> _Assigned task_:
Would you write out every record that follows exactly, with the pictures left out?

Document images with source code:
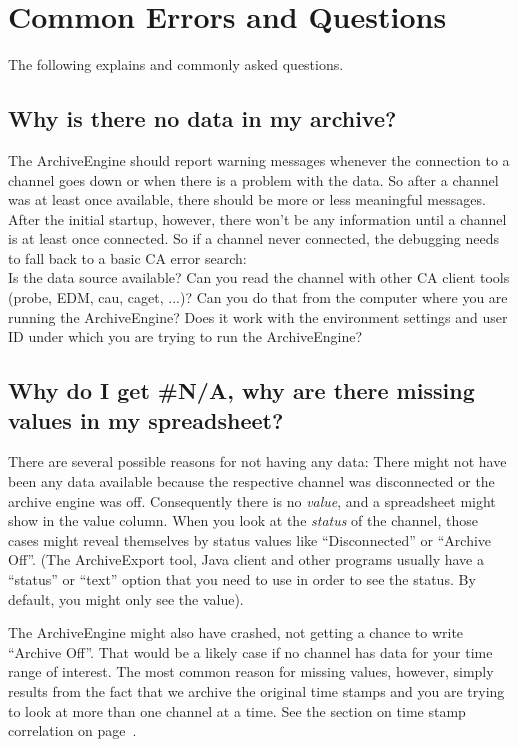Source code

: \chapter{Common Errors and Questions}

The following explains  and commonly
asked questions.

\section{Why is there no data in my archive?}
The ArchiveEngine should report warning messages whenever the
connection to a channel goes down or when there is a problem with the
data. So after a channel was at least once available, there should be
more or less meaningful messages. After the initial startup, however,
there won't be any information until a channel is at least once
connected. So if a channel never connected, the debugging needs to
fall back to a basic CA error search:\\
Is the data source available?
Can you read the channel with other CA client tools
(probe, EDM, cau, caget, ...)?
Can you do that from the computer where you are running
the ArchiveEngine? Does it work with the environment settings and user
ID under which you are trying to run the ArchiveEngine?

\section{Why do I get \#N/A, why are there missing values in my spreadsheet?}
There are several possible reasons for not having any data:
There might not have been any data available because the respective channel was
disconnected or the archive engine was off.
Consequently there is no \emph{value}, and a spreadsheet might show
 in the value column. When you look at the
\emph{status} of the channel, those cases might reveal themselves by status
values like ``Disconnected'' or ``Archive Off''.
(The ArchiveExport tool, Java client and other programs usually have a
``status'' or ``text'' option that you need to use in order to see the
status. By default, you might only see the value).
 
The ArchiveEngine might also have crashed, not getting a chance to
write ``Archive Off''. That would be a likely case if no channel has
data for your time range of interest.
The most common reason for missing values, however, simply results
from the fact that we archive the original time stamps and you are
trying to look at more than one channel at a time. See the section on
time stamp correlation on page~\pageref{sec:timestampcorr}.  

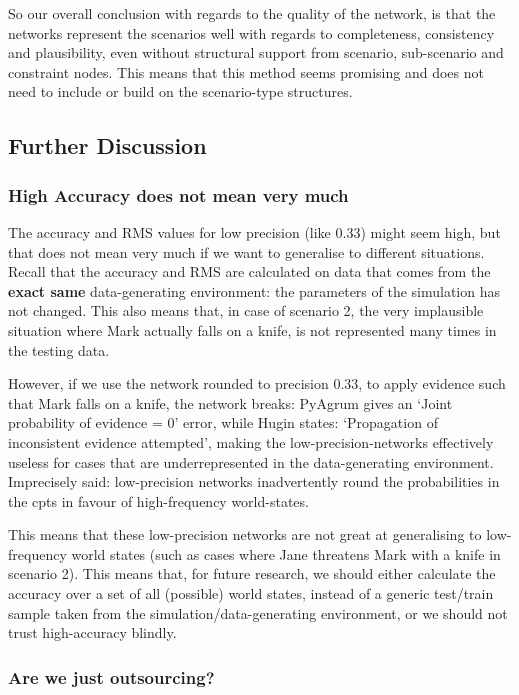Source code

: So our overall conclusion with regards to the quality of the network, is that the networks represent the scenarios well with regards to completeness, consistency and plausibility, even without structural support from scenario, sub-scenario and constraint nodes. This means that this method seems promising and does not need to include or build on the scenario-type structures.

\subsection{Further Discussion}

\subsubsection{High Accuracy does not mean very much}
The accuracy and RMS values for low precision (like 0.33) might seem high, but that does not mean very much if we want to generalise to different situations. Recall that the accuracy and RMS are calculated on data that comes from the \textbf{exact same} data-generating environment: the parameters of the simulation has not changed. This also means that, in case of scenario 2, the very implausible situation where Mark actually falls on a knife, is not represented many times in the testing data. 

However, if we use the network rounded to precision 0.33, to apply evidence such that Mark falls on a knife, the network breaks: PyAgrum gives an `Joint probability of evidence = 0' error, while Hugin states: `Propagation of inconsistent evidence attempted', making the low-precision-networks effectively useless for cases that are underrepresented in the data-generating environment. Imprecisely said: low-precision networks inadvertently round the probabilities in the cpts in favour of high-frequency world-states.

This means that these low-precision networks are not great at generalising to low-frequency world states (such as cases where Jane threatens Mark with a knife in scenario 2). This means that, for future research, we should either calculate the accuracy over a set of all (possible) world states, instead of a generic test/train sample taken from the simulation/data-generating environment, or we should not trust high-accuracy blindly.




\subsubsection{Are we just outsourcing?}

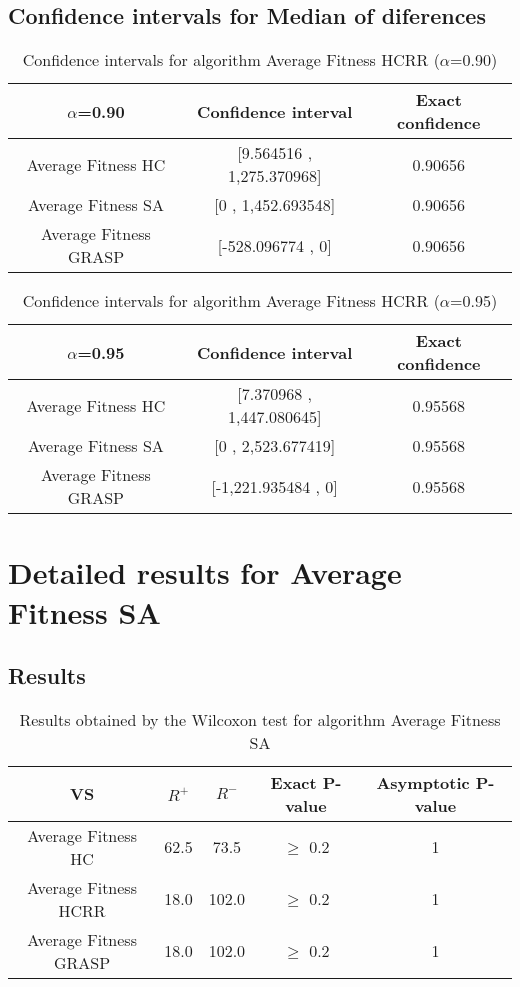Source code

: \documentclass[a4paper,10pt]{article}
\begin{document}
\subsection{Confidence intervals for Median of diferences}

\begin{table}[!htp]
\centering\small
\begin{tabular}{
|c|c|c|}
\hline
 $\alpha$=0.90 & Confidence interval & Exact confidence \\ \hline 
Average Fitness HC       & [9.564516 , 1,275.370968] & 0.90656\\ \hline 
Average Fitness SA      & [0 , 1,452.693548] & 0.90656\\ \hline 
Average Fitness GRASP & [-528.096774 , 0] & 0.90656\\ \hline 

\end{tabular}
\caption{Confidence intervals for algorithm Average Fitness HCRR    ($\alpha$=0.90)}
\end{table}
\begin{table}[!htp]
\centering\small
\begin{tabular}{
|c|c|c|}
\hline
 $\alpha$=0.95 & Confidence interval & Exact confidence \\ \hline 
Average Fitness HC       & [7.370968 , 1,447.080645] & 0.95568\\ \hline 
Average Fitness SA      & [0 , 2,523.677419] & 0.95568\\ \hline 
Average Fitness GRASP & [-1,221.935484 , 0] & 0.95568\\ \hline 

\end{tabular}
\caption{Confidence intervals for algorithm Average Fitness HCRR    ($\alpha$=0.95)}
\end{table}

 \clearpage 


\section{Detailed results for Average Fitness SA     }


\subsection{Results}

\begin{table}[!htp]
\centering\small
\begin{tabular}{
|c|c|c|c|c|}
\hline
 VS & $R^{+}$ & $R^{-}$ & Exact P-value & Asymptotic P-value \\ \hline 
Average Fitness HC       & 62.5 & 73.5 & $\geq$ 0.2 & 1\\ \hline 
Average Fitness HCRR    & 18.0 & 102.0 & $\geq$ 0.2 & 1\\ \hline 
Average Fitness GRASP & 18.0 & 102.0 & $\geq$ 0.2 & 1\\ \hline 

\end{tabular}
\caption{Results obtained by the Wilcoxon test for algorithm Average Fitness SA     }
\end{table}
\end{document}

> _Task answer_:
Source code

: \chapter{Common Errors and Questions}

The following explains  and commonly
asked questions.

\section{Why is there no data in my archive?}
The ArchiveEngine should report warning messages whenever the
connection to a channel goes down or when there is a problem with the
data. So after a channel was at least once available, there should be
more or less meaningful messages. After the initial startup, however,
there won't be any information until a channel is at least once
connected. So if a channel never connected, the debugging needs to
fall back to a basic CA error search:\\
Is the data source available?
Can you read the channel with other CA client tools
(probe, EDM, cau, caget, ...)?
Can you do that from the computer where you are running
the ArchiveEngine? Does it work with the environment settings and user
ID under which you are trying to run the ArchiveEngine?

\section{Why do I get \#N/A, why are there missing values in my spreadsheet?}
There are several possible reasons for not having any data:
There might not have been any data available because the respective channel was
disconnected or the archive engine was off.
Consequently there is no \emph{value}, and a spreadsheet might show
 in the value column. When you look at the
\emph{status} of the channel, those cases might reveal themselves by status
values like ``Disconnected'' or ``Archive Off''.
(The ArchiveExport tool, Java client and other programs usually have a
``status'' or ``text'' option that you need to use in order to see the
status. By default, you might only see the value).
 
The ArchiveEngine might also have crashed, not getting a chance to
write ``Archive Off''. That would be a likely case if no channel has
data for your time range of interest.
The most common reason for missing values, however, simply results
from the fact that we archive the original time stamps and you are
trying to look at more than one channel at a time. See the section on
time stamp correlation on page~\pageref{sec:timestampcorr}.  

Source code

: So our overall conclusion with regards to the quality of the network, is that the networks represent the scenarios well with regards to completeness, consistency and plausibility, even without structural support from scenario, sub-scenario and constraint nodes. This means that this method seems promising and does not need to include or build on the scenario-type structures.

\subsection{Further Discussion}

\subsubsection{High Accuracy does not mean very much}
The accuracy and RMS values for low precision (like 0.33) might seem high, but that does not mean very much if we want to generalise to different situations. Recall that the accuracy and RMS are calculated on data that comes from the \textbf{exact same} data-generating environment: the parameters of the simulation has not changed. This also means that, in case of scenario 2, the very implausible situation where Mark actually falls on a knife, is not represented many times in the testing data. 

However, if we use the network rounded to precision 0.33, to apply evidence such that Mark falls on a knife, the network breaks: PyAgrum gives an `Joint probability of evidence = 0' error, while Hugin states: `Propagation of inconsistent evidence attempted', making the low-precision-networks effectively useless for cases that are underrepresented in the data-generating environment. Imprecisely said: low-precision networks inadvertently round the probabilities in the cpts in favour of high-frequency world-states.

This means that these low-precision networks are not great at generalising to low-frequency world states (such as cases where Jane threatens Mark with a knife in scenario 2). This means that, for future research, we should either calculate the accuracy over a set of all (possible) world states, instead of a generic test/train sample taken from the simulation/data-generating environment, or we should not trust high-accuracy blindly.




\subsubsection{Are we just outsourcing?}

Source code

: \documentclass[a4paper,10pt]{article}
\begin{document}
\subsection{Confidence intervals for Median of diferences}

\begin{table}[!htp]
\centering\small
\begin{tabular}{
|c|c|c|}
\hline
 $\alpha$=0.90 & Confidence interval & Exact confidence \\ \hline 
Average Fitness HC       & [9.564516 , 1,275.370968] & 0.90656\\ \hline 
Average Fitness SA      & [0 , 1,452.693548] & 0.90656\\ \hline 
Average Fitness GRASP & [-528.096774 , 0] & 0.90656\\ \hline 

\end{tabular}
\caption{Confidence intervals for algorithm Average Fitness HCRR    ($\alpha$=0.90)}
\end{table}
\begin{table}[!htp]
\centering\small
\begin{tabular}{
|c|c|c|}
\hline
 $\alpha$=0.95 & Confidence interval & Exact confidence \\ \hline 
Average Fitness HC       & [7.370968 , 1,447.080645] & 0.95568\\ \hline 
Average Fitness SA      & [0 , 2,523.677419] & 0.95568\\ \hline 
Average Fitness GRASP & [-1,221.935484 , 0] & 0.95568\\ \hline 

\end{tabular}
\caption{Confidence intervals for algorithm Average Fitness HCRR    ($\alpha$=0.95)}
\end{table}

 \clearpage 


\section{Detailed results for Average Fitness SA     }


\subsection{Results}

\begin{table}[!htp]
\centering\small
\begin{tabular}{
|c|c|c|c|c|}
\hline
 VS & $R^{+}$ & $R^{-}$ & Exact P-value & Asymptotic P-value \\ \hline 
Average Fitness HC       & 62.5 & 73.5 & $\geq$ 0.2 & 1\\ \hline 
Average Fitness HCRR    & 18.0 & 102.0 & $\geq$ 0.2 & 1\\ \hline 
Average Fitness GRASP & 18.0 & 102.0 & $\geq$ 0.2 & 1\\ \hline 

\end{tabular}
\caption{Results obtained by the Wilcoxon test for algorithm Average Fitness SA     }
\end{table}
\end{document}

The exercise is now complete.